After the September 11 attacks, Weich spoke with some children who informed him that they did not feel there were any heroes that they could identify with. In response, Weich created the superhero Justice, a man who, following the death of his girlfriend at the World Trade Center, wears an American flag as a mask, and takes it upon himself to confront terrorists. Weich created the character to symbolize hope and empowerment for civilians. The first year's proceeds from the first book featuring the character, titled Civilian Justice, were donated to the Restaurant Opportunities Center of New York, and the families from Windows on the World (ROC NY) HERE Fund, which aided victims and families of non-union workers who lost their lives in the attacks. At the New York City Comic Book Museum's first annual Golden Panel Awards in October 2002, which honors creators who legitimize the comics medium, Beyond Comics and Weich were awarded the Golden Panel Award. An original Civilian Justice piece was also displayed in the exhibit "Heroes Among Us: The Art of 9-11".

===Media appearances===

The cover of Gekido No. 1

Weich appeared in the August 24, 2011 series premiere of the FOX reality television appraisal series Buried Treasure, episode "A Comic Book, a Violin and a Hoarder". In the episode Leigh and Leslie Keno of Antiques Roadshow appraise valuable items for their owners.

Weich appeared in "Baby Got Super Powers", the December 2, 2012 episode of the E! network's reality TV series Ice Loves Coco, in which Beyond Comics cast model Coco Austin as a superheroine character in the comic book Gekido. Coco appeared as the scantily-clad super heroine at the 2012 New York Comic Con to promote the comic.

Weich drew radio producer Gary Dell'Abate as a ninja in the comic book Gekido, along with Coco.

According to Weich, the character Gekido (whose name means "rage" in Japanese) is a centuries-old man wearing modern-day samurai-like body armor on a mission to confront the world's oldest ninja clan to stop their plans for world domination, using a mystical artifact that may destroy the world. Other celebrities whom Beyond Comics has cast as characters in their comics include Donald Faison, Adrianne Curry, and Cary Hiroyuki Tagawa.

===Legal dispute with Konami===
In 2008, Beyond Comics Inc. and its founder Graig Weich filed a lawsuit in the United States District Court for the Southern District of New York against Konami Digital Entertainment Co., Nihon Ad Systems (NAS), 4Kids Entertainment, Upper Deck Company, and others, alleging copyright infringement, trade dress infringement, and unfair competition. The complaint stated that Konami and its partners had unlawfully copied the design of Weich's comic book character Ravedactyl, created in 1993, in the design of the Elemental HERO Air Neos character from the Yu-Gi-Oh! trading card game and animated series.

According to the court filing, Ravedactyl had been widely promoted at industry conventions, including San Diego Comic-Con and MIPCOM, and featured in comic books, films, and toy prototypes.
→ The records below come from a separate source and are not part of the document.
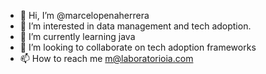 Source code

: - 👋 Hi, I’m @marcelopenaherrera
- 👀 I’m interested in data management and tech adoption.
- 🌱 I’m currently learning java
- 💞️ I’m looking to collaborate on tech adoption frameworks
- 📫 How to reach me m@laboratorioia.com

<!---
marcelopenaherrera/marcelopenaherrera is a ✨ special ✨ repository because its `README.md` (this file) appears on your GitHub profile.
You can click the Preview link to take a look at your changes.
--->
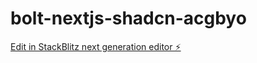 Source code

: # bolt-nextjs-shadcn-acgbyo

[Edit in StackBlitz next generation editor ⚡️](https://stackblitz.com/~/github.com/zhangshuo1991/bolt-nextjs-shadcn-acgbyo) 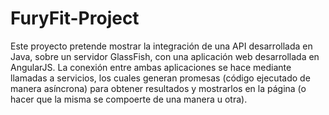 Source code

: # FuryFit-Project

Este proyecto pretende mostrar la integración de una API desarrollada en Java, sobre un servidor GlassFish, con una aplicación web desarrollada en AngularJS. La conexión entre ambas aplicaciones se hace mediante llamadas a servicios, los cuales generan promesas (código ejecutado de manera asíncrona) para obtener resultados y mostrarlos en la página (o hacer que la misma se compoerte de una manera u otra).
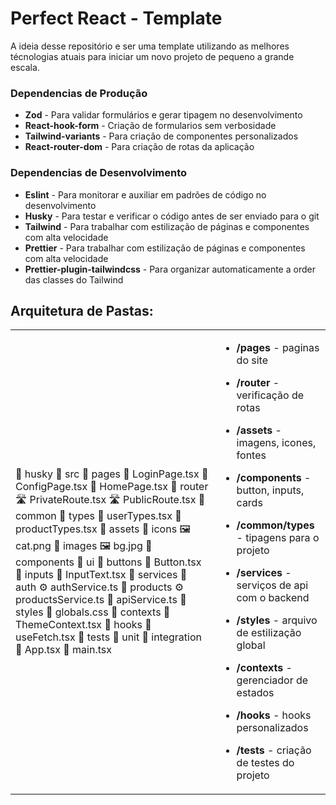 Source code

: # Perfect React - Template

A ideia desse repositório e ser uma template utilizando as melhores técnologias atuais para iniciar um novo projeto de pequeno a grande escala.

### Dependencias de Produção

- **Zod** - Para validar formulários e gerar tipagem no desenvolvimento
- **React-hook-form** - Criação de formularios sem verbosidade
- **Tailwind-variants** - Para criação de componentes personalizados
- **React-router-dom** - Para criação de rotas da aplicação

### Dependencias de Desenvolvimento

- **Eslint** - Para monitorar e auxiliar em padrões de código no desenvolvimento
- **Husky** - Para testar e verificar o código antes de ser enviado para o git
- **Tailwind** - Para trabalhar com estilização de páginas e componentes com alta velocidade
- **Prettier** - Para trabalhar com estilização de páginas e componentes com alta velocidade
- **Prettier-plugin-tailwindcss** - Para organizar automaticamente a order das classes do Tailwind

## Arquitetura de Pastas:

<table>
  <tr>
    <td valign="center">
      🐾 husky
      📁 src
        📁 pages
          📄 LoginPage.tsx
          📄 ConfigPage.tsx
          📄 HomePage.tsx
        📁 router
          🛣️ PrivateRoute.tsx
          🛣️ PublicRoute.tsx
        📁 common
          📁 types
            📄 userTypes.tsx
            📄 productTypes.tsx
        📁 assets
          📁 icons
            🖼️ cat.png
          📁 images
            🖼️ bg.jpg
        📁 components
          📁 ui
            📁 buttons
              🧱 Button.tsx
            📁 inputs
              🧱 InputText.tsx
        📁 services
          📁 auth
            ⚙️ authService.ts
          📁 products
            ⚙️ productsService.ts
          📄 apiService.ts
        📁 styles
          🎨 globals.css
        📁 contexts
          🧠 ThemeContext.tsx
        📁 hooks
          🎣 useFetch.tsx
        📁 tests
          📁 unit
          📁 integration
        📄 App.tsx
        📄 main.tsx

  </td>
  <td valign="top">

- **/pages** - paginas do site
- **/router** - verificação de rotas
- **/assets** - imagens, icones, fontes
- **/components** - button, inputs, cards
- **/common/types** - tipagens para o projeto
- **/services** - serviços de api com o backend
- **/styles** - arquivo de estilização global
- **/contexts** - gerenciador de estados
- **/hooks** - hooks personalizados
- **/tests** - criação de testes do projeto

  </td>
  </tr>
  </table>
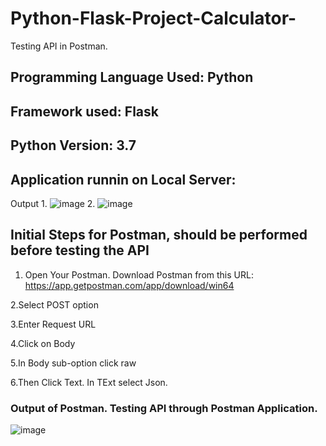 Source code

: # Python-Flask-Project-Calculator-
Testing API in Postman.

## Programming Language Used: Python
## Framework used: Flask
## Python Version: 3.7

## Application runnin on Local Server:
Output
1.
![image](https://user-images.githubusercontent.com/69152112/192155590-3935ddfb-027b-434d-a01b-689e49e91220.png)
2.
![image](https://user-images.githubusercontent.com/69152112/192155622-5f3a58e7-5d22-489e-8b92-22dddece8203.png)

## Initial Steps for Postman, should be performed before testing the API
1. Open Your Postman. Download Postman from this URL: https://app.getpostman.com/app/download/win64

2.Select POST option

3.Enter Request URL

4.Click on Body

5.In Body sub-option click raw

6.Then Click Text. In TExt select Json.

### Output of Postman. Testing API through Postman Application.
![image](https://user-images.githubusercontent.com/69152112/192156091-14a059c9-3902-4ead-ae90-3dd325535966.png)


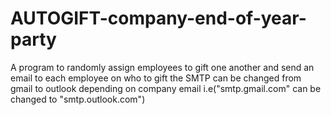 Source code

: # AUTOGIFT-company-end-of-year-party
A program to randomly assign employees to gift one another and send an email to each employee on who to gift
the SMTP can be changed from gmail to outlook depending on company email i.e("smtp.gmail.com" can be changed to "smtp.outlook.com")
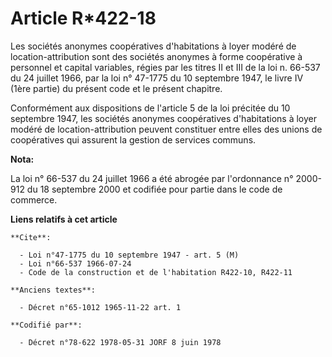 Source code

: # Article R*422-18

Les sociétés anonymes coopératives d'habitations à loyer modéré de location-attribution sont des sociétés anonymes à forme
coopérative à personnel et capital variables, régies par les titres II et III de la loi n. 66-537 du 24 juillet 1966, par la
loi n° 47-1775 du 10 septembre 1947, le livre IV (1ère partie) du présent code et le présent chapitre.

Conformément aux dispositions de l'article 5 de la loi précitée du 10 septembre 1947, les sociétés anonymes coopératives
d'habitations à loyer modéré de location-attribution peuvent constituer entre elles des unions de coopératives qui assurent
la gestion de services communs.

**Nota:**

La loi n° 66-537 du 24 juillet 1966 a été abrogée par l'ordonnance n° 2000-912 du 18 septembre 2000 et codifiée pour partie
dans le code de commerce.

**Liens relatifs à cet article**

	**Cite**:

	  - Loi n°47-1775 du 10 septembre 1947 - art. 5 (M)
	  - Loi n°66-537 1966-07-24
	  - Code de la construction et de l'habitation R422-10, R422-11

	**Anciens textes**:

	  - Décret n°65-1012 1965-11-22 art. 1

	**Codifié par**:

	  - Décret n°78-622 1978-05-31 JORF 8 juin 1978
Beyond Comics claimed that Konami and NAS had direct access to the character and that Air Neos allegedly misappropriated multiple distinctive elements of Ravedactyl's design, including its helmet, wings, color scheme, and overall stance. The lawsuit also cited statements by Yu-Gi-Oh! creator Kazuki Takahashi, who had acknowledged drawing inspiration from American comic book superheroes when designing the "Elemental HERO" series, including "Neos", and that Takahashi/other Konami staff had been at most of said events.